What do Vision Language Models do

A VLM does not perform OCR as a separate step: Process the document image directly and can be instructed to perform specific tasks — transcribing the text, analyzing the layout, extracting entities, answering questions about the content (“what is the total of the invoice?” , “who's the sender?” , “extract table rows”) — without having to convert the image to raw text first.

This completely changes the paradigm: instead of orchestrating a sequence of specialized steps (segmentation, recognition, post-processing, extraction), you have a single end-to-end model capable of managing all the complexity of the document in an integrated way

SVLMs simultaneously analyze:

  • the visual layout of the document;
  • spatial relationships between elements;
  • the semantic context of information;

The result is a system capable not only of reading the text, but of understanding what that text represents within the document — a qualitative leap that traditional OCR pipelines, even the most sophisticated, are unable to make.

OCR and Intelligent Document Processing (IDP): OCR as one step in a broader process

To understand the role of OCR in real business systems, it is useful to frame it within the broader concept of Intelligent Document Processing (IDP).

In an IDP pipeline, OCR is typically the first step — the one that transforms the image into raw text — but on its own it's not enough to produce value. The extracted text must then be:

  • classified (what type of document is it?);
  • structurally analyzed (where are the relevant fields located?);
  • interpreted semantically (what does that value mean in that context?);
  • validated and integrated into downstream business systems.

Everything after OCR requires additional logic: rules, classification models, regular expressions, or — in more modern systems — language and computer vision models. This is why pure OCR tends to be fragile in production: it works well in the ideal case, but any variation in layout, quality, or format requires manual intervention on the pipeline. In IDP systems based on VLM or SVLM, however, many of these steps are collapsed into a single model, reducing operational complexity and increasing robustness on real and variable documents.

When to use OCR and when you need something more advanced

OCR is the right choice when the goal is:

  • digitize documents and make them searchable;
  • extract raw text in a positional and scalable way;
  • work on documents with a fixed and predictable structure;

However, when you need to:

  • understand the meaning of the document;
  • extract structured data from variable layouts;
  • automate decision-making processes downstream;

OCR alone is not enough.
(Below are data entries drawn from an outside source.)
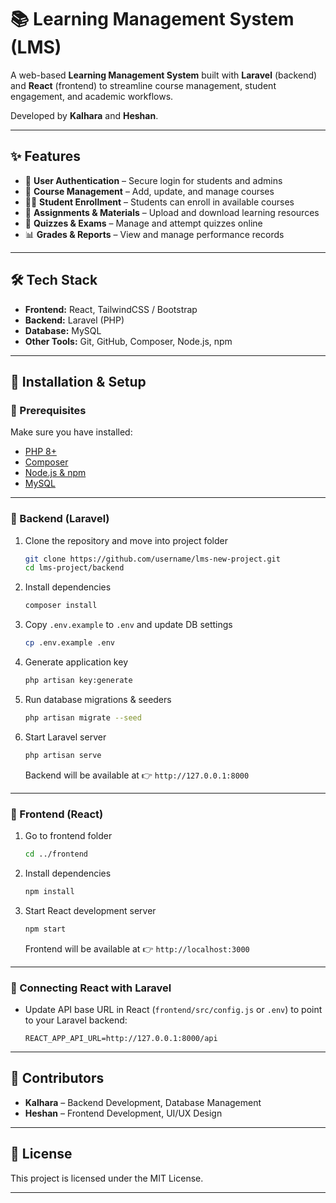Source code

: # 📚 Learning Management System (LMS)

A web-based **Learning Management System** built with **Laravel** (backend) and **React** (frontend) to streamline course management, student engagement, and academic workflows.

Developed by **Kalhara** and **Heshan**.

---

## ✨ Features

* 🔑 **User Authentication** – Secure login for students and admins
* 📖 **Course Management** – Add, update, and manage courses
* 👩‍🎓 **Student Enrollment** – Students can enroll in available courses
* 📂 **Assignments & Materials** – Upload and download learning resources
* 📝 **Quizzes & Exams** – Manage and attempt quizzes online
* 📊 **Grades & Reports** – View and manage performance records

---

## 🛠️ Tech Stack

* **Frontend:** React, TailwindCSS / Bootstrap
* **Backend:** Laravel (PHP)
* **Database:** MySQL
* **Other Tools:** Git, GitHub, Composer, Node.js, npm

---

## 🚀 Installation & Setup

### 🔹 Prerequisites

Make sure you have installed:

* [PHP 8+](https://www.php.net/)
* [Composer](https://getcomposer.org/)
* [Node.js & npm](https://nodejs.org/)
* [MySQL](https://dev.mysql.com/)

---

### 🔹 Backend (Laravel)

1. Clone the repository and move into project folder

   ```bash
   git clone https://github.com/username/lms-new-project.git
   cd lms-project/backend
   ```

2. Install dependencies

   ```bash
   composer install
   ```

3. Copy `.env.example` to `.env` and update DB settings

   ```bash
   cp .env.example .env
   ```

4. Generate application key

   ```bash
   php artisan key:generate
   ```

5. Run database migrations & seeders

   ```bash
   php artisan migrate --seed
   ```

6. Start Laravel server

   ```bash
   php artisan serve
   ```

   Backend will be available at 👉 `http://127.0.0.1:8000`

---

### 🔹 Frontend (React)

1. Go to frontend folder

   ```bash
   cd ../frontend
   ```

2. Install dependencies

   ```bash
   npm install
   ```

3. Start React development server

   ```bash
   npm start
   ```

   Frontend will be available at 👉 `http://localhost:3000`

---

### 🔹 Connecting React with Laravel

* Update API base URL in React (`frontend/src/config.js` or `.env`) to point to your Laravel backend:

  ```
  REACT_APP_API_URL=http://127.0.0.1:8000/api
  ```

---

## 👥 Contributors

* **Kalhara** – Backend Development, Database Management
* **Heshan** – Frontend Development, UI/UX Design

---

## 📜 License

This project is licensed under the MIT License.

---
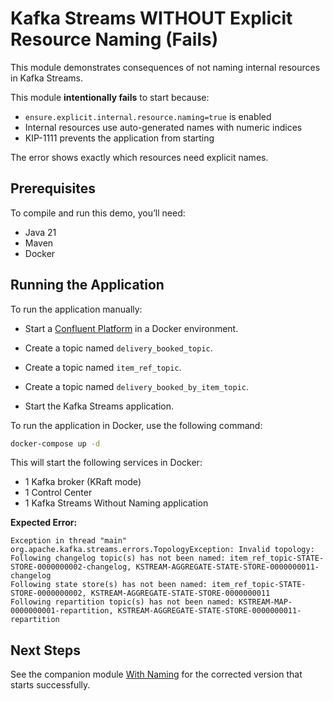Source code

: # Kafka Streams WITHOUT Explicit Resource Naming (Fails)

This module demonstrates consequences of not naming internal resources in Kafka Streams.

This module **intentionally fails** to start because:  
- `ensure.explicit.internal.resource.naming=true` is enabled
- Internal resources use auto-generated names with numeric indices
- KIP-1111 prevents the application from starting

The error shows exactly which resources need explicit names.

## Prerequisites

To compile and run this demo, you’ll need:

- Java 21
- Maven
- Docker

## Running the Application

To run the application manually:

- Start a [Confluent Platform](https://docs.confluent.io/platform/current/quickstart/ce-docker-quickstart.html#step-1-download-and-start-cp) in a Docker environment.
- Create a topic named `delivery_booked_topic`.
- Create a topic named `item_ref_topic`.
- Create a topic named `delivery_booked_by_item_topic`.

- Start the Kafka Streams application.

To run the application in Docker, use the following command:

```bash
docker-compose up -d
```

This will start the following services in Docker:

- 1 Kafka broker (KRaft mode)
- 1 Control Center
- 1 Kafka Streams Without Naming application

**Expected Error:**
```
Exception in thread "main" org.apache.kafka.streams.errors.TopologyException: Invalid topology:  
Following changelog topic(s) has not been named: item_ref_topic-STATE-STORE-0000000002-changelog, KSTREAM-AGGREGATE-STATE-STORE-0000000011-changelog  
Following state store(s) has not been named: item_ref_topic-STATE-STORE-0000000002, KSTREAM-AGGREGATE-STATE-STORE-0000000011  
Following repartition topic(s) has not been named: KSTREAM-MAP-0000000001-repartition, KSTREAM-AGGREGATE-STATE-STORE-0000000011-repartition  
```

## Next Steps

See the companion module [With Naming](../with-naming) for the corrected version that starts successfully.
In these cases, it is necessary to adopt a more comprehensive IDP approach, with multimodal or VLMs at the center of the pipeline.

The role of MyBiros in the evolution of OCR

At MyBiros we use OCR as a starting point, integrating it with Computer Vision technologies and Small Vision Language Models (SVLMs) to get a full understanding of the documents.

This approach allows you to:

  • analyze the visual structure of documents (layout, fields, tables);
  • interpret the content in the correct context;
  • extract structured data automatically;
  • reduce the need for manual rules and fragile pipelines.

The goal of MyBiros is to transform unstructured documents into reliable data ready to be used within ERP, CRM and business systems.

Conclusion: OCR is just the beginning

OCR has come a long way — from the rigid templates of the 80s to modern Transformer architectures — and remains a fundamental technology in the digitization of documents.

But in today's environment, it's no longer enough on its own to meet business needs. Organizations need systems that can understand and interpret documents, not just to read them.

The evolution towards Intelligent Document Processing and the Vision Language Model is not a replacement for OCR: it is its natural maturation towards systems capable of reasoning over the content, not just transcribing it.